Le crime était complètement foiré



Le souci toutefois de cette prise de distance des joueurs est que l’identification au personnage ne fonctionne pas, et qu’ils se retrouvent ainsi coincés dans cet état bâtard situé à mi-chemin entre l’endossement du rôle de leur personnage et l’observation passive du développement de ce même personnage (ce qui est, par ailleurs, quelque chose de très présent dans le jeu vidéo de manière générale). Comment accorder du crédit à ce qui nous est raconté lorsque notre personnage révèle soudainement ses motivations, et que celles-ci, ayant vocation à servir de twist, prennent nécessairement à revers l’image que l’on s’était construite peu à peu de celui qu’on incarne ?
On aurait pu, pour aller plus loin, et dans une direction qui n’est apparemment pas celle souhaitée ici, imaginer la présence dans la boîte du jeu d’un livret destiné à chaque joueur et présentant le personnage que l’on incarnera, afin que chacun puisse réellement endosser son rôle. Il aurait aussi été possible de disséminer les informations via smartphone, dont la possession semble aujourd’hui davantage être un acquis que l’existence d’une boîte et d’un livret.



Just make your move, Einstein



On retiendra quelques moments de jeux où la coopération fonctionne de manière intéressante :


-Ce sont d’une part les phases de déplacement libre (au sein d’un espace très restreint), qui laissent de côté la linéarité propre au film pour autoriser toutes sortes d’interactions, variées mais toutes très limitées, durant lesquelles la voix du jeu va être remplacée par celle des joueurs. La déambulation des deux fugitifs dans la maison de campagne en est certainement le meilleur exemple : chacun s’amuse de son côté à interagir avec les objets de la maison, hélant régulièrement l’autre pour lui faire part de ce qu’il a découvert, et éventuellement pour le tester ensemble : ainsi jouer en même temps du banjo et du piano occasionne-t-il une brève scénette dans laquelle les deux personnages jouent de manière synchrone. On peut aussi s’attarder sur une borne d’arcade, un jeu de fléchettes ou de force 4… ou encore sur une barre de tractions ou autre poids à soulever qui nécessite de marteler sa manette jusqu'à l'épuisement. En fin de compte, de petites activités avant tout sympathiques lorsqu’on les découvre, mais dont on fait très rapidement le tour (ce qui sert, en même temps, l’avancée de l’intrigue).

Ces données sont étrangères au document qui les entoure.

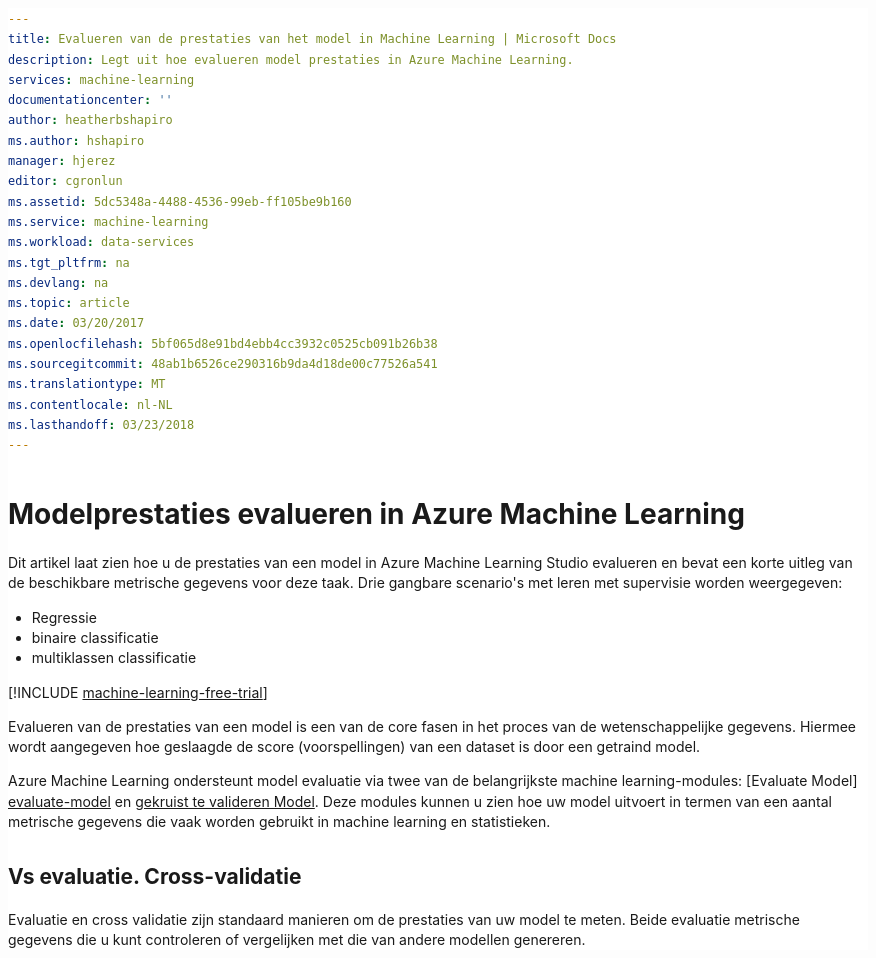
 ```yaml
---
title: Evalueren van de prestaties van het model in Machine Learning | Microsoft Docs
description: Legt uit hoe evalueren model prestaties in Azure Machine Learning.
services: machine-learning
documentationcenter: ''
author: heatherbshapiro
ms.author: hshapiro
manager: hjerez
editor: cgronlun
ms.assetid: 5dc5348a-4488-4536-99eb-ff105be9b160
ms.service: machine-learning
ms.workload: data-services
ms.tgt_pltfrm: na
ms.devlang: na
ms.topic: article
ms.date: 03/20/2017
ms.openlocfilehash: 5bf065d8e91bd4ebb4cc3932c0525cb091b26b38
ms.sourcegitcommit: 48ab1b6526ce290316b9da4d18de00c77526a541
ms.translationtype: MT
ms.contentlocale: nl-NL
ms.lasthandoff: 03/23/2018
---
```

# <a name="how-to-evaluate-model-performance-in-azure-machine-learning"></a>Modelprestaties evalueren in Azure Machine Learning
Dit artikel laat zien hoe u de prestaties van een model in Azure Machine Learning Studio evalueren en bevat een korte uitleg van de beschikbare metrische gegevens voor deze taak. Drie gangbare scenario's met leren met supervisie worden weergegeven: 

* Regressie
* binaire classificatie 
* multiklassen classificatie

[!INCLUDE [machine-learning-free-trial](../../../includes/machine-learning-free-trial.md)]

Evalueren van de prestaties van een model is een van de core fasen in het proces van de wetenschappelijke gegevens. Hiermee wordt aangegeven hoe geslaagde de score (voorspellingen) van een dataset is door een getraind model. 

Azure Machine Learning ondersteunt model evaluatie via twee van de belangrijkste machine learning-modules: [Evaluate Model] [ evaluate-model] en [gekruist te valideren Model][cross-validate-model]. Deze modules kunnen u zien hoe uw model uitvoert in termen van een aantal metrische gegevens die vaak worden gebruikt in machine learning en statistieken.

## <a name="evaluation-vs-cross-validation"></a>Vs evaluatie. Cross-validatie
Evaluatie en cross validatie zijn standaard manieren om de prestaties van uw model te meten. Beide evaluatie metrische gegevens die u kunt controleren of vergelijken met die van andere modellen genereren.


[cross-validate-model]: https://msdn.microsoft.com/library/azure/75fb875d-6b86-4d46-8bcc-74261ade5826/
[evaluate-model]: https://msdn.microsoft.com/library/azure/927d65ac-3b50-4694-9903-20f6c1672089/
[linear-regression]: https://msdn.microsoft.com/library/azure/31960a6f-789b-4cf7-88d6-2e1152c0bd1a/
[multiclass-decision-forest]: https://msdn.microsoft.com/library/azure/5e70108d-2e44-45d9-86e8-94f37c68fe86/
[import-data]: https://msdn.microsoft.com/library/azure/4e1b0fe6-aded-4b3f-a36f-39b8862b9004/
[score-model]: https://msdn.microsoft.com/library/azure/401b4f92-e724-4d5a-be81-d5b0ff9bdb33/
[split]: https://msdn.microsoft.com/library/azure/70530644-c97a-4ab6-85f7-88bf30a8be5f/
[train-model]: https://msdn.microsoft.com/library/azure/5cc7053e-aa30-450d-96c0-dae4be720977/
[two-class-logistic-regression]: https://msdn.microsoft.com/library/azure/b0fd7660-eeed-43c5-9487-20d9cc79ed5d/ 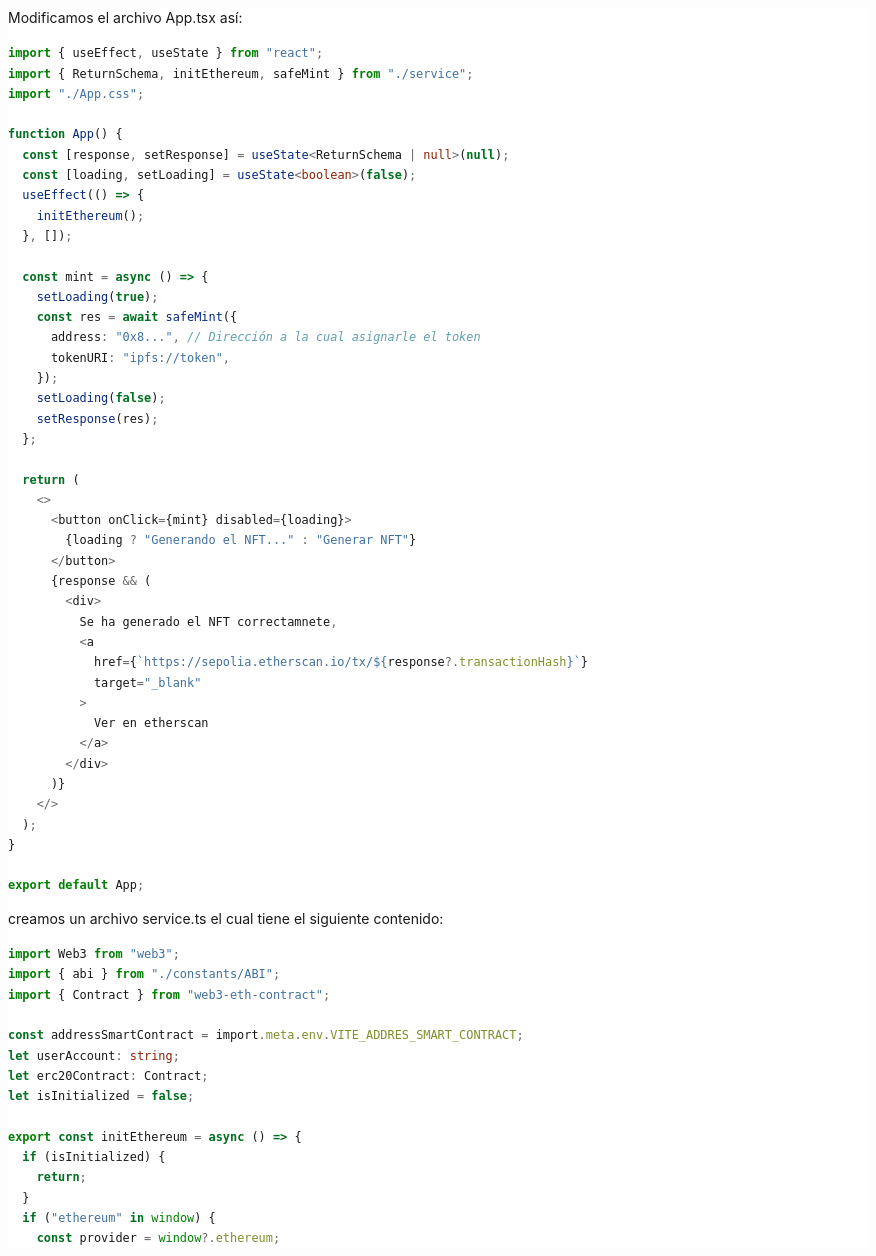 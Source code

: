 Modificamos el archivo App.tsx así:

```typescript
import { useEffect, useState } from "react";
import { ReturnSchema, initEthereum, safeMint } from "./service";
import "./App.css";

function App() {
  const [response, setResponse] = useState<ReturnSchema | null>(null);
  const [loading, setLoading] = useState<boolean>(false);
  useEffect(() => {
    initEthereum();
  }, []);

  const mint = async () => {
    setLoading(true);
    const res = await safeMint({
      address: "0x8...", // Dirección a la cual asignarle el token
      tokenURI: "ipfs://token",
    });
    setLoading(false);
    setResponse(res);
  };

  return (
    <>
      <button onClick={mint} disabled={loading}>
        {loading ? "Generando el NFT..." : "Generar NFT"}
      </button>
      {response && (
        <div>
          Se ha generado el NFT correctamnete,
          <a
            href={`https://sepolia.etherscan.io/tx/${response?.transactionHash}`}
            target="_blank"
          >
            Ver en etherscan
          </a>
        </div>
      )}
    </>
  );
}

export default App;
```

creamos un archivo service.ts el cual tiene el siguiente contenido:

```typescript
import Web3 from "web3";
import { abi } from "./constants/ABI";
import { Contract } from "web3-eth-contract";

const addressSmartContract = import.meta.env.VITE_ADDRES_SMART_CONTRACT;
let userAccount: string;
let erc20Contract: Contract;
let isInitialized = false;

export const initEthereum = async () => {
  if (isInitialized) {
    return;
  }
  if ("ethereum" in window) {
    const provider = window?.ethereum;
``` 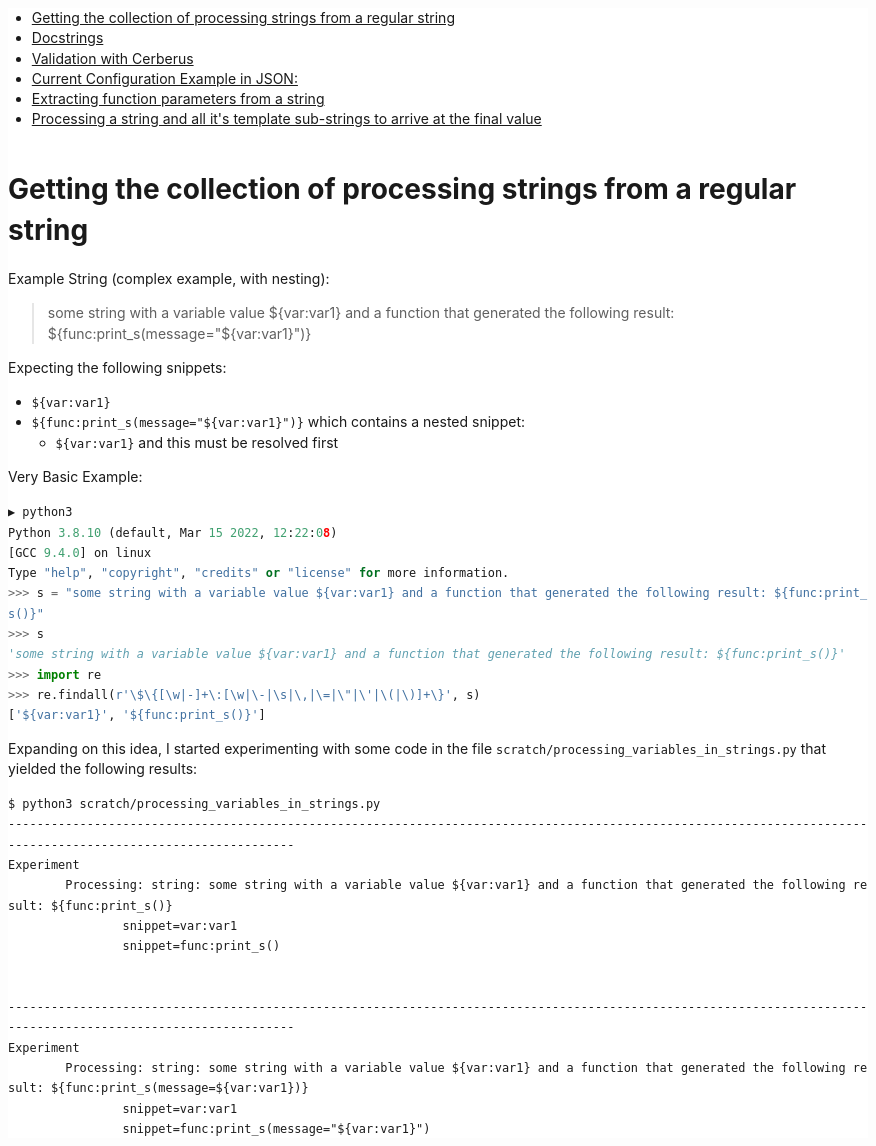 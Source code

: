 
- [Getting the collection of processing strings from a regular string](#getting-the-collection-of-processing-strings-from-a-regular-string)
- [Docstrings](#docstrings)
- [Validation with Cerberus](#validation-with-cerberus)
- [Current Configuration Example in JSON:](#current-configuration-example-in-json)
- [Extracting function parameters from a string](#extracting-function-parameters-from-a-string)
- [Processing a string and all it's template sub-strings to arrive at the final value](#processing-a-string-and-all-its-template-sub-strings-to-arrive-at-the-final-value)


# Getting the collection of processing strings from a regular string

Example String (complex example, with nesting):

> some string with a variable value ${var:var1} and a function that generated the following result: ${func:print_s(message="${var:var1}")}

Expecting the following snippets:

* `${var:var1}`
* `${func:print_s(message="${var:var1}")}` which contains a nested snippet:
  * `${var:var1}` and this must be resolved first

Very Basic Example:

```python
▶ python3
Python 3.8.10 (default, Mar 15 2022, 12:22:08) 
[GCC 9.4.0] on linux
Type "help", "copyright", "credits" or "license" for more information.
>>> s = "some string with a variable value ${var:var1} and a function that generated the following result: ${func:print_s()}"
>>> s
'some string with a variable value ${var:var1} and a function that generated the following result: ${func:print_s()}'
>>> import re
>>> re.findall(r'\$\{[\w|-]+\:[\w|\-|\s|\,|\=|\"|\'|\(|\)]+\}', s)
['${var:var1}', '${func:print_s()}']
```

Expanding on this idea, I started experimenting with some code in the file `scratch/processing_variables_in_strings.py` that yielded the following results:

```shell
$ python3 scratch/processing_variables_in_strings.py 
----------------------------------------------------------------------------------------------------------------------------------------------------------------
Experiment
        Processing: string: some string with a variable value ${var:var1} and a function that generated the following result: ${func:print_s()}
                snippet=var:var1
                snippet=func:print_s()


----------------------------------------------------------------------------------------------------------------------------------------------------------------
Experiment
        Processing: string: some string with a variable value ${var:var1} and a function that generated the following result: ${func:print_s(message=${var:var1})}
                snippet=var:var1
                snippet=func:print_s(message="${var:var1}")
```
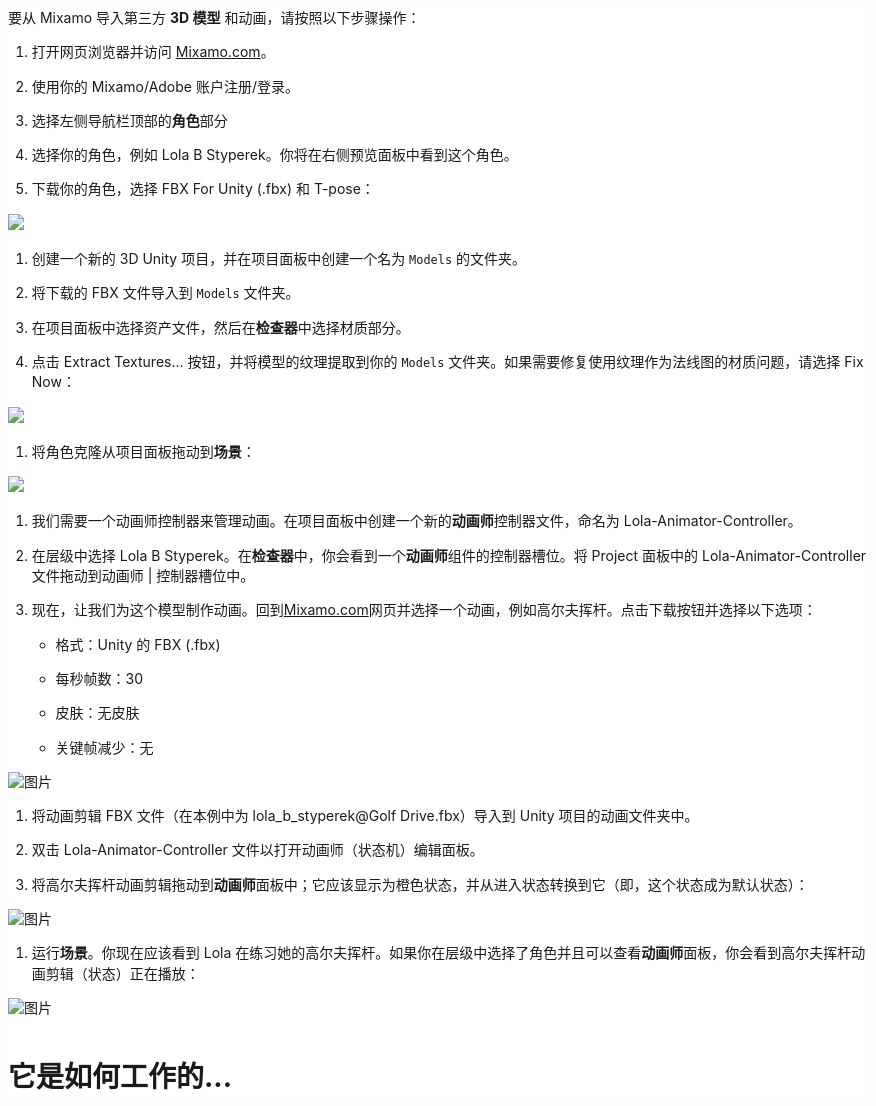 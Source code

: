 要从 Mixamo 导入第三方 **3D 模型** 和动画，请按照以下步骤操作：

1.  打开网页浏览器并访问 [Mixamo.com](http://Mixamo.com)。

1.  使用你的 Mixamo/Adobe 账户注册/登录。

1.  选择左侧导航栏顶部的**角色**部分

1.  选择你的角色，例如 Lola B Styperek。你将在右侧预览面板中看到这个角色。

1.  下载你的角色，选择 FBX For Unity (.fbx) 和 T-pose：

![](img/397a60b1-597c-4d9b-af3f-d5f1e83f9158.png)

1.  创建一个新的 3D Unity 项目，并在项目面板中创建一个名为 `Models` 的文件夹。

1.  将下载的 FBX 文件导入到 `Models` 文件夹。

1.  在项目面板中选择资产文件，然后在**检查器**中选择材质部分。

1.  点击 Extract Textures... 按钮，并将模型的纹理提取到你的 `Models` 文件夹。如果需要修复使用纹理作为法线图的材质问题，请选择 Fix Now：

![](img/77520cdc-deb0-4abd-8235-2fd285ef3ccd.png)

1.  将角色克隆从项目面板拖动到**场景**：

![](img/68886c91-6df0-4d83-a425-af2e3c470839.png)

1.  我们需要一个动画师控制器来管理动画。在项目面板中创建一个新的**动画师**控制器文件，命名为 Lola-Animator-Controller。

1.  在层级中选择 Lola B Styperek。在**检查器**中，你会看到一个**动画师**组件的控制器槽位。将 Project 面板中的 Lola-Animator-Controller 文件拖动到动画师 | 控制器槽位中。

1.  现在，让我们为这个模型制作动画。回到[Mixamo.com](http://Mixamo.com)网页并选择一个动画，例如高尔夫挥杆。点击下载按钮并选择以下选项：

    +   格式：Unity 的 FBX (.fbx)

    +   每秒帧数：30

    +   皮肤：无皮肤

    +   关键帧减少：无

![图片](img/3aa7162c-1935-448b-9c91-9cca66f9a239.png)

1.  将动画剪辑 FBX 文件（在本例中为 lola_b_styperek@Golf Drive.fbx）导入到 Unity 项目的动画文件夹中。

1.  双击 Lola-Animator-Controller 文件以打开动画师（状态机）编辑面板。

1.  将高尔夫挥杆动画剪辑拖动到**动画师**面板中；它应该显示为橙色状态，并从进入状态转换到它（即，这个状态成为默认状态）：

![图片](img/1b2d65df-90ed-454c-a685-aedddadfbdaf.png)

1.  运行**场景**。你现在应该看到 Lola 在练习她的高尔夫挥杆。如果你在层级中选择了角色并且可以查看**动画师**面板，你会看到高尔夫挥杆动画剪辑（状态）正在播放：

![图片](img/6727d629-0207-4e43-874e-80cba29a5418.png)

# 它是如何工作的...
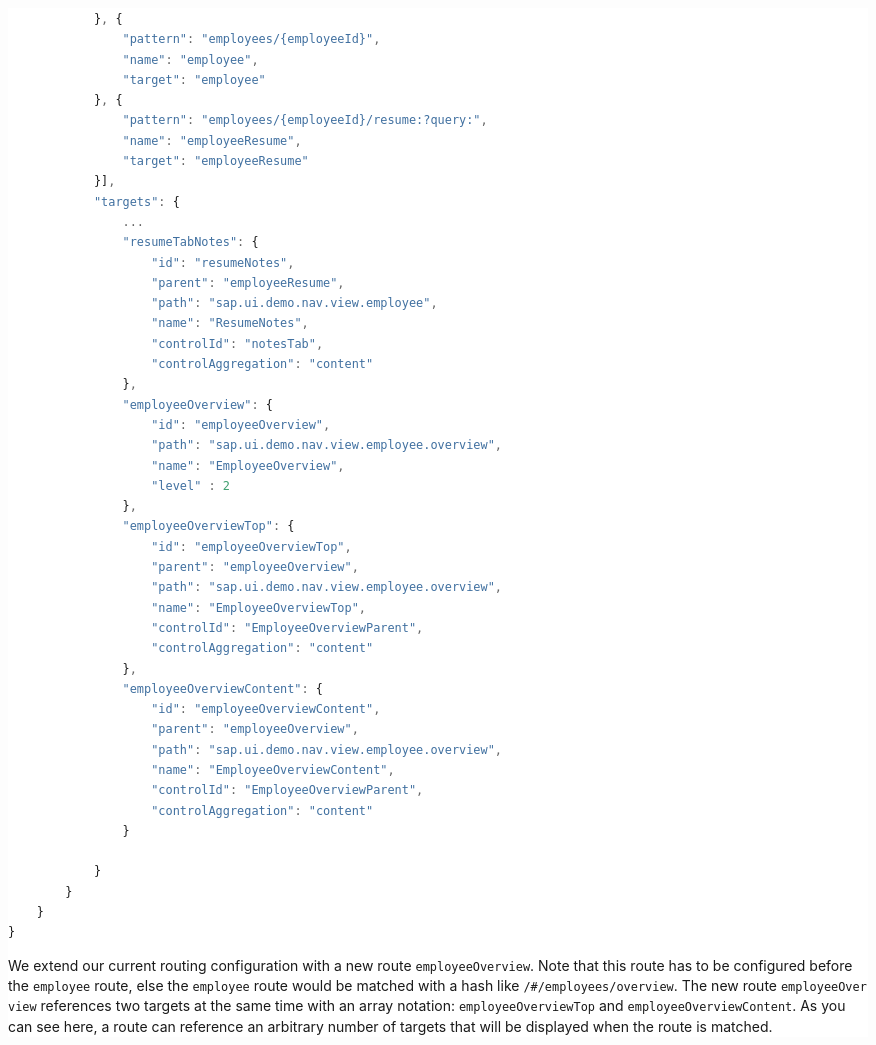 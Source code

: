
 ```js
			}, {
				"pattern": "employees/{employeeId}",
				"name": "employee",
				"target": "employee"
			}, {
				"pattern": "employees/{employeeId}/resume:?query:",
				"name": "employeeResume",
				"target": "employeeResume"
			}],
			"targets": {
				...
				"resumeTabNotes": {
					"id": "resumeNotes",
					"parent": "employeeResume",
					"path": "sap.ui.demo.nav.view.employee",
					"name": "ResumeNotes",
					"controlId": "notesTab",
					"controlAggregation": "content"
				},
				"employeeOverview": {
					"id": "employeeOverview",
					"path": "sap.ui.demo.nav.view.employee.overview",
					"name": "EmployeeOverview",
					"level" : 2
				},
				"employeeOverviewTop": {
					"id": "employeeOverviewTop",
					"parent": "employeeOverview",
					"path": "sap.ui.demo.nav.view.employee.overview",
					"name": "EmployeeOverviewTop",
					"controlId": "EmployeeOverviewParent",
					"controlAggregation": "content"
				},
				"employeeOverviewContent": {
					"id": "employeeOverviewContent",
					"parent": "employeeOverview",
					"path": "sap.ui.demo.nav.view.employee.overview",
					"name": "EmployeeOverviewContent",
					"controlId": "EmployeeOverviewParent",
					"controlAggregation": "content"
				}

			}
		}
	}
}
```

We extend our current routing configuration with a new route `employeeOverview`. Note that this route has to be configured before the `employee` route, else the `employee` route would be matched with a hash like `/#/employees/overview`. The new route `employeeOverview` references two targets at the same time with an array notation: `employeeOverviewTop` and `employeeOverviewContent`. As you can see here, a route can reference an arbitrary number of targets that will be displayed when the route is matched.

-D’autre part, certaines scènes très cinématographiques peuvent donner lieu à des moments de coopération plutôt bien mis en scène : les joueurs ne font alors à peu près que cocher leur liste de QTE, mais de manière alternée. Monter dos à dos implique par exemple que chacun réussisse sa QTE mais, si l’un des deux en rate une, il vaut alors mieux que l’autre en rate aussi volontairement une, afin d’éviter de créer un déséquilibre qui ferait chuter les deux partenaires.
Autre exemple, la scène de l’hôpital où chacun doit courir tour à tour comme un dératé permet une utilisation plutôt recherchée de l’écran splitté, qui laisse sa place au plein écran et se partage de nouveau pour assurer les transitions. Il y a assurément un travail appréciable au niveau de la réalisation, qui pourrait être considéré comme propre au cinéma s'il ne reposait pas sur l'écran splitté, lié au jeu vidéo... finalement, une bien belle ruse visant à rapprocher les deux, au détriment des joueurs n'aimant pas les mélanges...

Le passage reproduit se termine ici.